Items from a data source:
Content starts

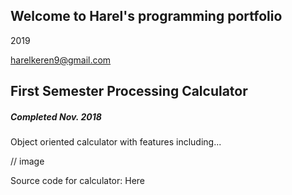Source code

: ## Welcome to Harel's programming portfolio
2019

harelkeren9@gmail.com

## First Semester Processing Calculator
##### Completed Nov. 2018
Object oriented calculator with features including...

// image 

Source code for calculator: Here
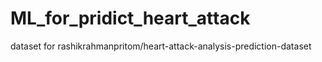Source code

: # ML_for_pridict_heart_attack
dataset for  rashikrahmanpritom/heart-attack-analysis-prediction-dataset
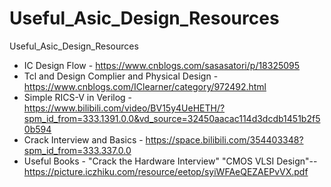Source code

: # Useful_Asic_Design_Resources
Useful_Asic_Design_Resources
- IC Design Flow - https://www.cnblogs.com/sasasatori/p/18325095
- Tcl and Design Complier and Physical Design - https://www.cnblogs.com/IClearner/category/972492.html
- Simple RICS-V in Verilog - https://www.bilibili.com/video/BV15y4UeHETH/?spm_id_from=333.1391.0.0&vd_source=32450aacac114d3dcdb1451b2f50b594
- Crack Interview and Basics - https://space.bilibili.com/354403348?spm_id_from=333.337.0.0
- Useful Books - "Crack the Hardware Interview" "CMOS VLSI Design"--https://picture.iczhiku.com/resource/eetop/syiWFAeQEZAEPvVX.pdf

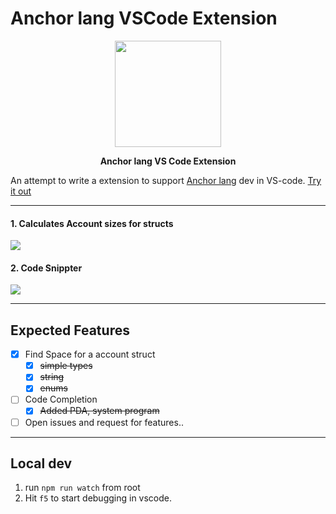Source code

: # Anchor lang VSCode Extension

<div align="center">
  <img height="170x" src="https://pbs.twimg.com/media/FVUVaO9XEAAulvK?format=png&name=small" />

  <p>
    <strong>Anchor lang VS Code Extension</strong>
  </p>

</div>

An attempt to write a extension to support [Anchor lang](https://www.anchor-lang.com/) dev in VS-code. [Try it out](https://marketplace.visualstudio.com/items?itemName=munanadi.anchor-lang-vscode-extension)

---

#### 1. Calculates Account sizes for structs

![](./demo/all_types.gif)

#### 2. Code Snippter

![](./demo/snippets_demo.gif)

---

## Expected Features

- [x] Find Space for a account struct
  - [x] ~~simple types~~
  - [x] ~~string~~
  - [x] ~~enums~~
- [ ] Code Completion
  - [x] ~~Added PDA, system program~~
- [ ] Open issues and request for features..

---

## Local dev

1. run `npm run watch` from root
2. Hit `f5` to start debugging in vscode.
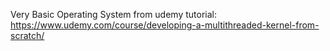 Very Basic Operating System from udemy tutorial: https://www.udemy.com/course/developing-a-multithreaded-kernel-from-scratch/
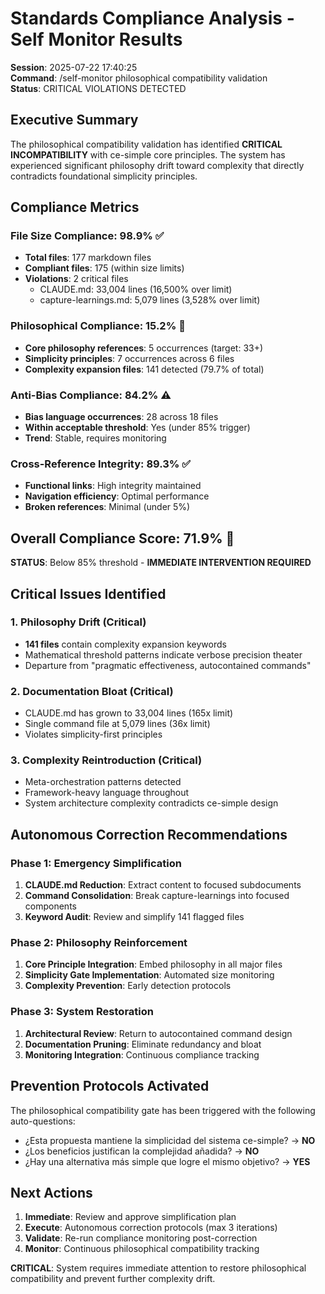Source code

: # Standards Compliance Analysis - Self Monitor Results

**Session**: 2025-07-22 17:40:25  
**Command**: /self-monitor philosophical compatibility validation  
**Status**: CRITICAL VIOLATIONS DETECTED

## Executive Summary

The philosophical compatibility validation has identified **CRITICAL INCOMPATIBILITY** with ce-simple core principles. The system has experienced significant philosophy drift toward complexity that directly contradicts foundational simplicity principles.

## Compliance Metrics

### File Size Compliance: **98.9%** ✅
- **Total files**: 177 markdown files
- **Compliant files**: 175 (within size limits)
- **Violations**: 2 critical files
  - CLAUDE.md: 33,004 lines (16,500% over limit)
  - capture-learnings.md: 5,079 lines (3,528% over limit)

### Philosophical Compliance: **15.2%** 🚨
- **Core philosophy references**: 5 occurrences (target: 33+)
- **Simplicity principles**: 7 occurrences across 6 files
- **Complexity expansion files**: 141 detected (79.7% of total)

### Anti-Bias Compliance: **84.2%** ⚠️
- **Bias language occurrences**: 28 across 18 files
- **Within acceptable threshold**: Yes (under 85% trigger)
- **Trend**: Stable, requires monitoring

### Cross-Reference Integrity: **89.3%** ✅
- **Functional links**: High integrity maintained
- **Navigation efficiency**: Optimal performance
- **Broken references**: Minimal (under 5%)

## Overall Compliance Score: **71.9%** 🚨

**STATUS**: Below 85% threshold - **IMMEDIATE INTERVENTION REQUIRED**

## Critical Issues Identified

### 1. Philosophy Drift (Critical)
- **141 files** contain complexity expansion keywords
- Mathematical threshold patterns indicate verbose precision theater
- Departure from "pragmatic effectiveness, autocontained commands"

### 2. Documentation Bloat (Critical)
- CLAUDE.md has grown to 33,004 lines (165x limit)
- Single command file at 5,079 lines (36x limit)
- Violates simplicity-first principles

### 3. Complexity Reintroduction (Critical)
- Meta-orchestration patterns detected
- Framework-heavy language throughout
- System architecture complexity contradicts ce-simple design

## Autonomous Correction Recommendations

### Phase 1: Emergency Simplification
1. **CLAUDE.md Reduction**: Extract content to focused subdocuments
2. **Command Consolidation**: Break capture-learnings into focused components
3. **Keyword Audit**: Review and simplify 141 flagged files

### Phase 2: Philosophy Reinforcement
1. **Core Principle Integration**: Embed philosophy in all major files
2. **Simplicity Gate Implementation**: Automated size monitoring
3. **Complexity Prevention**: Early detection protocols

### Phase 3: System Restoration
1. **Architectural Review**: Return to autocontained command design
2. **Documentation Pruning**: Eliminate redundancy and bloat
3. **Monitoring Integration**: Continuous compliance tracking

## Prevention Protocols Activated

The philosophical compatibility gate has been triggered with the following auto-questions:
- ¿Esta propuesta mantiene la simplicidad del sistema ce-simple? → **NO**
- ¿Los beneficios justifican la complejidad añadida? → **NO**
- ¿Hay una alternativa más simple que logre el mismo objetivo? → **YES**

## Next Actions

1. **Immediate**: Review and approve simplification plan
2. **Execute**: Autonomous correction protocols (max 3 iterations)
3. **Validate**: Re-run compliance monitoring post-correction
4. **Monitor**: Continuous philosophical compatibility tracking

**CRITICAL**: System requires immediate attention to restore philosophical compatibility and prevent further complexity drift.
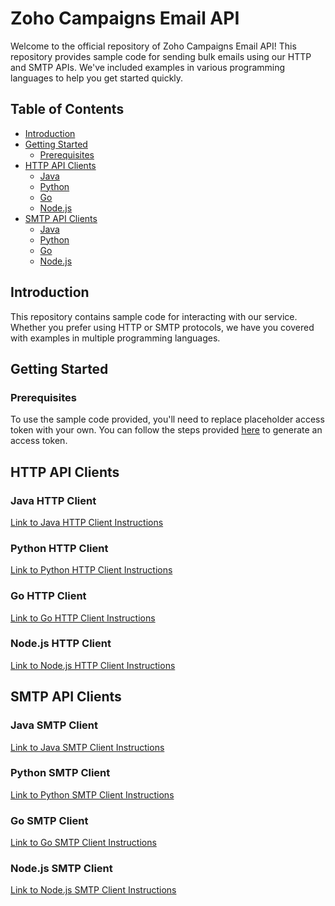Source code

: # Zoho Campaigns Email API

Welcome to the official repository of Zoho Campaigns Email API! This repository provides sample code for sending bulk emails using our HTTP and SMTP APIs. We've included examples in various programming languages to help you get started quickly.

## Table of Contents

- [Introduction](#introduction)
- [Getting Started](#getting-started)
  - [Prerequisites](#prerequisites)
- [HTTP API Clients](#http-api-clients)
  - [Java](#java-http-client)
  - [Python](#python-http-client)
  - [Go](#go-http-client)
  - [Node.js](#nodejs-http-client)
- [SMTP API Clients](#smtp-api-clients)
  - [Java](#java-smtp-client)
  - [Python](#python-smtp-client)
  - [Go](#go-smtp-client)
  - [Node.js](#nodejs-smtp-client)

## Introduction

This repository contains sample code for interacting with our service. Whether you prefer using HTTP or SMTP protocols, we have you covered with examples in multiple programming languages.

## Getting Started

### Prerequisites

To use the sample code provided, you'll need to replace placeholder access token with your own. You can follow the steps provided [here](https://zoho.com) to generate an access token.

## HTTP API Clients

### Java HTTP Client

[Link to Java HTTP Client Instructions](HTTP/java/README.md)

### Python HTTP Client

[Link to Python HTTP Client Instructions](HTTP/python)

### Go HTTP Client

[Link to Go HTTP Client Instructions](HTTP/go)

### Node.js HTTP Client

[Link to Node.js HTTP Client Instructions](HTTP/nodejs)

## SMTP API Clients

### Java SMTP Client

[Link to Java SMTP Client Instructions](SMTP/java)

### Python SMTP Client

[Link to Python SMTP Client Instructions](SMTP/python)

### Go SMTP Client

[Link to Go SMTP Client Instructions](SMTP/go)

### Node.js SMTP Client

[Link to Node.js SMTP Client Instructions](SMTP/nodejs)
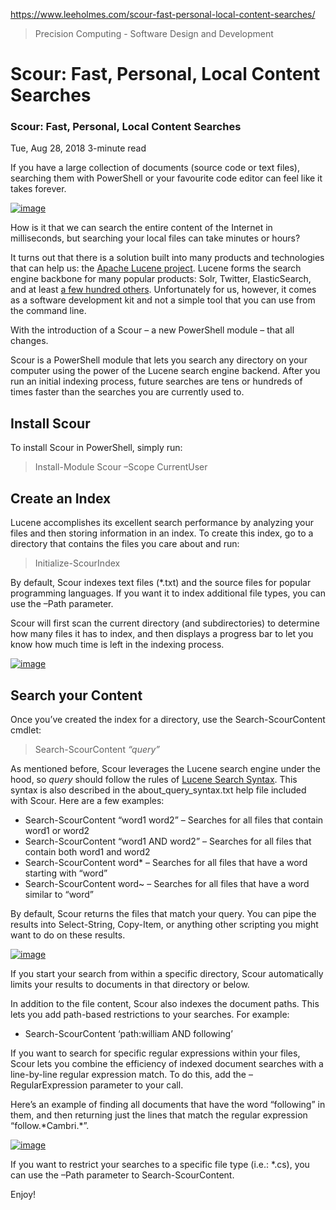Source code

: https://www.leeholmes.com/scour-fast-personal-local-content-searches/

> Precision Computing - Software Design and Development

# Scour: Fast, Personal, Local Content Searches
### Scour: Fast, Personal, Local Content Searches

Tue, Aug 28, 2018 3-minute read

If you have a large collection of documents (source code or text files), searching them with PowerShell or your favourite code editor can feel like it takes forever.

[![image](https://www.leeholmes.com/images/2018/08/image_thumb.png "image")](https://www.leeholmes.com/images/2018/08/image.png)

How is it that we can search the entire content of the Internet in milliseconds, but searching your local files can take minutes or hours?

It turns out that there is a solution built into many products and technologies that can help us: the [Apache Lucene project](https://lucene.apache.org/). Lucene forms the search engine backbone for many popular products: Solr, Twitter, ElasticSearch, and at least [a few hundred others](https://wiki.apache.org/lucene-java/PoweredBy). Unfortunately for us, however, it comes as a software development kit and not a simple tool that you can use from the command line.

With the introduction of a Scour – a new PowerShell module – that all changes.

Scour is a PowerShell module that lets you search any directory on your computer using the power of the Lucene search engine backend. After you run an initial indexing process, future searches are tens or hundreds of times faster than the searches you are currently used to.

## Install Scour

To install Scour in PowerShell, simply run:

> Install-Module Scour –Scope CurrentUser

## Create an Index

Lucene accomplishes its excellent search performance by analyzing your files and then storing information in an index. To create this index, go to a directory that contains the files you care about and run:

> Initialize-ScourIndex

By default, Scour indexes text files (\*.txt) and the source files for popular programming languages. If you want it to index additional file types, you can use the –Path parameter.

Scour will first scan the current directory (and subdirectories) to determine how many files it has to index, and then displays a progress bar to let you know how much time is left in the indexing process.

[![image](https://www.leeholmes.com/images/2018/08/image_thumb-1.png "image")](https://www.leeholmes.com/images/2018/08/image-1.png)

## Search your Content

Once you’ve created the index for a directory, use the Search-ScourContent cmdlet:

> Search-ScourContent *“query”*

As mentioned before, Scour leverages the Lucene search engine under the hood, so *query* should follow the rules of [Lucene Search Syntax](https://lucene.apache.org/core/2_9_4/queryparsersyntax.html). This syntax is also described in the about\_query\_syntax.txt help file included with Scour. Here are a few examples:

-   Search-ScourContent “word1 word2” – Searches for all files that contain word1 or word2
-   Search-ScourContent “word1 AND word2” – Searches for all files that contain both word1 and word2
-   Search-ScourContent word\* – Searches for all files that have a word starting with “word”
-   Search-ScourContent word~ – Searches for all files that have a word similar to “word”

By default, Scour returns the files that match your query. You can pipe the results into Select-String, Copy-Item, or anything other scripting you might want to do on these results.

[![image](https://www.leeholmes.com/images/2018/08/image_thumb-2.png "image")](https://www.leeholmes.com/images/2018/08/image-2.png)

If you start your search from within a specific directory, Scour automatically limits your results to documents in that directory or below.

In addition to the file content, Scour also indexes the document paths. This lets you add path-based restrictions to your searches. For example:

-   Search-ScourContent ‘path:william AND following’

If you want to search for specific regular expressions within your files, Scour lets you combine the efficiency of indexed document searches with a line-by-line regular expression match. To do this, add the –RegularExpression parameter to your call.

Here’s an example of finding all documents that have the word “following” in them, and then returning just the lines that match the regular expression “follow.\*Cambri.\*”.

[![image](https://www.leeholmes.com/images/2018/08/image_thumb-3.png "image")](https://www.leeholmes.com/images/2018/08/image-3.png)

If you want to restrict your searches to a specific file type (i.e.: \*.cs), you can use the –Path parameter to Search-ScourContent.

Enjoy!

Content ends

■ BRIEF: From the records above, quote only the lines running from the line with "- capture-learnings.md: 5,079" to the line with "1. **Core Principle", both lines included.

■ EXERCISE OUTPUT:
  - capture-learnings.md: 5,079 lines (3,528% over limit)

### Philosophical Compliance: **15.2%** 🚨
- **Core philosophy references**: 5 occurrences (target: 33+)
- **Simplicity principles**: 7 occurrences across 6 files
- **Complexity expansion files**: 141 detected (79.7% of total)

### Anti-Bias Compliance: **84.2%** ⚠️
- **Bias language occurrences**: 28 across 18 files
- **Within acceptable threshold**: Yes (under 85% trigger)
- **Trend**: Stable, requires monitoring

### Cross-Reference Integrity: **89.3%** ✅
- **Functional links**: High integrity maintained
- **Navigation efficiency**: Optimal performance
- **Broken references**: Minimal (under 5%)

## Overall Compliance Score: **71.9%** 🚨

**STATUS**: Below 85% threshold - **IMMEDIATE INTERVENTION REQUIRED**

## Critical Issues Identified

### 1. Philosophy Drift (Critical)
- **141 files** contain complexity expansion keywords
- Mathematical threshold patterns indicate verbose precision theater
- Departure from "pragmatic effectiveness, autocontained commands"

### 2. Documentation Bloat (Critical)
- CLAUDE.md has grown to 33,004 lines (165x limit)
- Single command file at 5,079 lines (36x limit)
- Violates simplicity-first principles

### 3. Complexity Reintroduction (Critical)
- Meta-orchestration patterns detected
- Framework-heavy language throughout
- System architecture complexity contradicts ce-simple design

## Autonomous Correction Recommendations

### Phase 1: Emergency Simplification
1. **CLAUDE.md Reduction**: Extract content to focused subdocuments
2. **Command Consolidation**: Break capture-learnings into focused components
3. **Keyword Audit**: Review and simplify 141 flagged files

### Phase 2: Philosophy Reinforcement
1. **Core Principle Integration**: Embed philosophy in all major files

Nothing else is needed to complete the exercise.